This Simple Diet Change May Help You Avoid a Diabetes Diagnosis


Sometimes, simple changes can have profound effects on your wellness. It’s sort of like the “butterfly effect”, in that a small, seemingly inconsequential shift in behavior or attitude can have drastic ramifications down the line. When it comes to your diet, making the decision early in life to eat better can and will save you from health problems later in life. And if a new analysis is to be believed, one really simple change can even spare you from a diabetes diagnosis.

(Article by Sam Becker)

The secret? Eat at home more often. It’s as easy as that.

According to a recently published study in the journal PLOS Medicine, there’s a strong link between the number of meals an individual eats a home and the risk of Type 2 diabetes. Researcher Qi Sun, of the Harvard T.H. Chan School of Public Health, dove into prior studies to come to this conclusion, with the new analysis pointing to unhealthy food at restaurants — and the high availability and affordability — as a major factor driving obesity rates. Remember, obesity and diabetes often go hand-in-hand.

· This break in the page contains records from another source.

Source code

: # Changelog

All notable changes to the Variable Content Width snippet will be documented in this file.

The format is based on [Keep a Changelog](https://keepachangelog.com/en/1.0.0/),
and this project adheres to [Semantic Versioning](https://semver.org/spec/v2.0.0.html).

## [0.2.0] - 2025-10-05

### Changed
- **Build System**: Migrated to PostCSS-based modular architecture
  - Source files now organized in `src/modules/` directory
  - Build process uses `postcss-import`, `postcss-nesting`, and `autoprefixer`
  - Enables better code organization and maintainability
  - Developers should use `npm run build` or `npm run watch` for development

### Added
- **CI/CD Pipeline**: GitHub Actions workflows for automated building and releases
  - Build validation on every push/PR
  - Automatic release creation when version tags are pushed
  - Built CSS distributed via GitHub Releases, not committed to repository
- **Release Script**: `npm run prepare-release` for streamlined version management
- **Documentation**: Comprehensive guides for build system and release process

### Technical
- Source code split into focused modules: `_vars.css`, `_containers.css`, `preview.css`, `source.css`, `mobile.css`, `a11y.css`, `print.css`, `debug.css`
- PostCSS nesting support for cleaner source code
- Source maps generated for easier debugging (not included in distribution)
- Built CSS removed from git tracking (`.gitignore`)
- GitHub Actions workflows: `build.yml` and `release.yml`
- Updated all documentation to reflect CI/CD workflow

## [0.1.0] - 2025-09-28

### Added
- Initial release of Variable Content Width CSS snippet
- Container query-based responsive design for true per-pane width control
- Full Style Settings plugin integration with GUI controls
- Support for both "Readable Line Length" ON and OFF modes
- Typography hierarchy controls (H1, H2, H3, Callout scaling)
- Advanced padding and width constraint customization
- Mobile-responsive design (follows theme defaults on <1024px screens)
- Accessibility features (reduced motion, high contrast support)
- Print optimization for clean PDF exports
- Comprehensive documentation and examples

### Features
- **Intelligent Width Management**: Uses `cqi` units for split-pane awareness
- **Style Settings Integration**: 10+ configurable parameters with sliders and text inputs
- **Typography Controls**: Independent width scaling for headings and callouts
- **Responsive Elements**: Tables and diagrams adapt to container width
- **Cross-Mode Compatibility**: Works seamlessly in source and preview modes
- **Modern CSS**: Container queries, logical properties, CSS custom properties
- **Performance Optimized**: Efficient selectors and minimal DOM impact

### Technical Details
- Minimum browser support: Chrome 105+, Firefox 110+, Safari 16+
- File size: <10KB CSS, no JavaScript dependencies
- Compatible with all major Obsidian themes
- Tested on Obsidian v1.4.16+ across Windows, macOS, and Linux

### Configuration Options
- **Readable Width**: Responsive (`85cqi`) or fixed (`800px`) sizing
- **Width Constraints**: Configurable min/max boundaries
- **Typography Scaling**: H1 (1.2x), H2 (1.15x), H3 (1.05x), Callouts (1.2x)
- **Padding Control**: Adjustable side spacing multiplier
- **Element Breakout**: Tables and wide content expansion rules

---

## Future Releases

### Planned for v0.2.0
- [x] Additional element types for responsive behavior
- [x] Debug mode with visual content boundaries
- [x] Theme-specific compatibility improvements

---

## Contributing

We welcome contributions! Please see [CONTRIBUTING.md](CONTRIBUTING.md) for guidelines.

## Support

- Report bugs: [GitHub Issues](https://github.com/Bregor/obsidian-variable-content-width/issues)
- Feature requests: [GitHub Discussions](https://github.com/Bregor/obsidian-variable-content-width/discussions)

The idea, according to the analysis, is that more and more people are eating out, and choosing options that aren’t as healthy or nutrient-rich as foods they would eat at home. As a result, people eat calorie-rich foods that fuel obesity rates, which in turn makes for a higher diabetes risk.

Diet and diabetes

A man, likely concerned about diabetes, cooks at home

A man, likely concerned about diabetes, cooks at home | Source: iStock

The analysis says, “Consuming food prepared out of the home has been linked to poor diet quality, weight gain, and diabetes risk, but whether having meals prepared at home (MPAH) is associated with risk of type 2 diabetes (T2D) remains unknown.”. By looking at the eating and dietary habits of more than 58,000 women and 41,500 men from the mid-1980s through at least 2010, the researchers found eating meals at home, particularly evening ones, led to a 15% reduced risk of diabetes.

Essentially, the analysis finds that eating at home is healthier — something many people would consider to be common knowledge. But as the availability of cheap, fast, unhealthy food has become more ubiquitous around the world, people are getting fatter. And when more people are overweight or obese, more cases of diabetes pop up. By taking steps to eat at home, you’re thereby taking steps to leading a healthier life.

Clearly, there are benefits to eating at home. So, why don’t more of us do it? In a day and age when UberEATS exists, it can be so easy to look through the fridge and decide you don’t feel like cooking. But it’s that extra bit of effort, especially at the end of the day, that seemed to make the biggest difference in most studies.